January 8 Monday – At 30 Wellington Court in London, England Sam wrote to Katharine I. Harrison, enclosing a typewritten sheet with sections XIV between his and Livy’s Dec. 31, 1896 contract with American Publishing Co., and V, and VI from his Dec. 31, 1896 contract between Harper & Brothers and the American Publishing Co. and Livy:
“I feel quite sure that this is from my contract with Bliss. I think you will find that the Harper contract does not afford me these protections, nor indeed any protections at all.”
Sam didn’t need a copy of the Harpers contract but asked her to examine it and determine if there was “any way to get hold of my Harper books,” which he guessed there wasn’t. He noted on the margin to paragraph XIV: “Bliss paid me $10,000 in advance on ‘Following the Equator,’ but I had no advance-money from Harper” [MTHHR 423]. Note: in previous letters Sam expressed dissatisfaction with Harpers’ sale of his books, advertising of his books, and lately his lack of ability to cancel the contract after five years, which the enclosed segment of the contract with Bliss contained. With the reorganization of Harpers and Col. Harvey’s installment, these issues would not occupy Sam’s attention.
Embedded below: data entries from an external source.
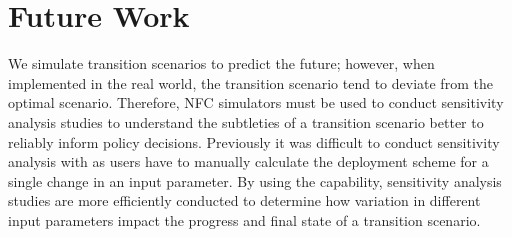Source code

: \section{Future Work}
We simulate transition scenarios to predict the future; 
however, when implemented in the real world, the transition 
scenario tend to deviate from the optimal scenario.
Therefore, \gls{NFC} simulators must be used to conduct
sensitivity analysis studies to understand the subtleties of 
a transition scenario better to reliably inform policy decisions.
Previously it was difficult to conduct sensitivity analysis with \Cyclus 
as users have to manually calculate the deployment scheme for a 
single change in an input parameter. 
By using the \deploy capability,
sensitivity analysis studies are more efficiently 
conducted to determine how variation in different 
input parameters impact the progress and final state of 
a transition scenario.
Sam also wrote to H.H. Rogers.
It was splendid to get that good long letter—it was the next best thing to seeing you in person and having a handshake. I should like that mighty well. …
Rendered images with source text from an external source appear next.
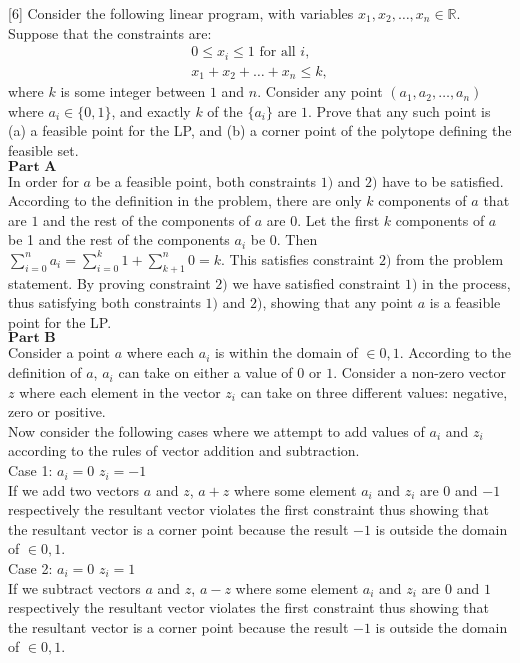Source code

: \documentclass[addpoints, 11pt]{exam}
\begin{document}
\begin{questions}
  [6]
  Consider the following linear program, with variables $x_1, x_2, \dots, x_n \in \mathbb{R}$. Suppose that the constraints are:
  \begin{align*}
    0 \le x_i \le 1 \text{ for all $i$}, \\
    x_1 + x_2 + \dots + x_n \le k,
  \end{align*}
  where $k$ is some integer between $1$ and $n$. Consider any point $(a_1, a_2, \dots, a_n)$ where $a_i \in \{0,1\}$, and exactly $k$ of the $\{a_i\}$ are $1$. Prove that any such point is (a) a feasible point for the LP, and (b) a corner point of the polytope defining the feasible set. \\
  $\textbf{Part A}$ \\
  In order for $a$ be a feasible point, both constraints $1)$ and $2)$ have to be satisfied. According to the definition in the problem, there are only $k$ components of $a$ that are $1$ and the rest of the components of $a$ are $0$.
  Let the first $k$ components of $a$ be 1 and the rest of the components $a_i$ be 0. Then $\sum_{i=0}^{n}a_i = \sum_{i=0}^{k}1 + \sum_{k + 1}^{n} 0 = k$. This satisfies constraint $2)$ from the problem statement.
  By proving constraint $2)$ we have satisfied constraint $1)$ in the process, thus satisfying both constraints $1)$ and $2)$, showing that any point $a$ is a feasible point for the LP. \\

  $\textbf{Part B}$ \\
  Consider a point $a$ where each $a_i$ is within the domain of $\in{0, 1}$. According to the definition of $a$, $a_i$ can take on either a value
  of $0$ or $1$. Consider a non-zero vector $z$ where each element in the vector $z_i$ can take on three different values: negative, zero or positive. \\

  Now consider the following cases where we attempt to add values of $a_i$ and $z_i$ according to the rules of vector addition and subtraction. \\
  Case 1: $a_i = 0$ $z_i = -1$ \\
  If we add two vectors $a$ and $z$, $a + z$ where some element $a_i$ and $z_i$ are $0$ and $-1$ respectively the resultant vector violates the first constraint
  thus showing that the resultant vector is a corner point because the result $-1$ is outside the domain of $\in 0, 1$. \\

  Case 2: $a_i = 0$ $z_i = 1$ \\
  If we subtract vectors $a$ and $z$, $a - z$ where some element $a_i$ and $z_i$ are $0$ and $1$ respectively the resultant vector violates the first constraint
  thus showing that the resultant vector is a corner point because the result $-1$ is outside the domain of $\in 0, 1$. \\


\end{questions}
\end{document}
I am strongly hoping we may get home the middle of May; and yet there is this objection: that we should have to hunt summer quarters at once; therefore we may end by remaining here till next God knows when! I can’t endure the thought of it. I am tired to death of this everlasting exile. We have this flat until the middle of May, and must pay for it, and therefore stick it out.
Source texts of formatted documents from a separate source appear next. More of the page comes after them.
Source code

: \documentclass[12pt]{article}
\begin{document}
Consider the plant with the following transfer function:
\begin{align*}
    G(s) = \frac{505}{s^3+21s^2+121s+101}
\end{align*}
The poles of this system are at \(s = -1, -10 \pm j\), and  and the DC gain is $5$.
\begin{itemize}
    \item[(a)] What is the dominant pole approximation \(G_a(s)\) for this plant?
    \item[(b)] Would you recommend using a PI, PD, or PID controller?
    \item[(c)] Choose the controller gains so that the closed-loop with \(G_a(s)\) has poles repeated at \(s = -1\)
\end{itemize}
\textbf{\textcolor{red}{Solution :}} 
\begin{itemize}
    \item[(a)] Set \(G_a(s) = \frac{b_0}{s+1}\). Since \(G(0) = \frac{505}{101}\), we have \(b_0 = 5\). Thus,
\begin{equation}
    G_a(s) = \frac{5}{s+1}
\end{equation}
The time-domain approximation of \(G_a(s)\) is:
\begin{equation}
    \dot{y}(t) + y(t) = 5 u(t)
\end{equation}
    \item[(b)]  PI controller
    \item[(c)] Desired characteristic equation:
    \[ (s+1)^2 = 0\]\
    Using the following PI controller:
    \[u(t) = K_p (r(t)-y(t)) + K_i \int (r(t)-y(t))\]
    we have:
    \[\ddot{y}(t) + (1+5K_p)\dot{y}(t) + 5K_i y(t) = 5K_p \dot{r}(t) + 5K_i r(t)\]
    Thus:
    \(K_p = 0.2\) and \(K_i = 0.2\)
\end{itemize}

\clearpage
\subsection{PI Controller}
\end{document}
Sam had a scheme to support Mrs. Rogers’ latest charity effort (unspecified)—he didn’t think he had the voice to speak in a large hall any more, but he had “voice enough for the largest drawing room we can find” with “war prices” charged to the rich for tickets. He thought it “very nice news” that Rogers’ daughter, Mai Huttleston Rogers would marry William Robertson Coe on June 4, and he would keep her secret. A May return would offer a yacht trip. (Rogers had not yet built his own yacht so was chartering.) “We must make a long trip; it is the best of all ways to build up mental and bodily health.” Sam reported the Boer war had “taken all the gaiety out of the people and a smile is a forgotten aspect,” and gave an example of the downturn in business affected by the war. Other subjects: Sam was disillusioned with the N.Y. World, which he thought had become “respectable” after they “captured some mighty big writers for Xmas,” but he didn’t intend to “get caught again.” He had tried to guess the size of Clarence Rice’s children and today Rogers’ letter included that. Livy had been down two weeks with influenza and bronchitis, but was “up and around and all right, now.” He remembered Susy’s “cerebro-spinal meningitis” and thought “Kellgren would have cured her without any difficulty” [MTHHR 424-6].
Sam also wrote to Joe Twichell.
Mental Telepathy has scored another. Mental Telepathy will be greatly respected a century hence.
By the accident of writing my sister and describing to her the remarkable cures made by Kellgren with his hands and without drugs, I brought upon myself a quite stunning surprise; for she wrote to me that she had been taking this very treatment in Buffalo—and that it was an American invention.
Well it does really turn out that Dr. Still, in the middle of Kansas, in a village, began to experiment in 1874, only five years after Kellgren began the same work obscurely in the village of Gotha, in Germany. Dr. Still seems to be an honest man; therefore I am persuaded that Kellgren moved him to his experiments by Mental Telegraphy across six hours of longitude, without need of a wire.
SLC used mourning border for most letters from Susy’s death on, then from Livy’s death on.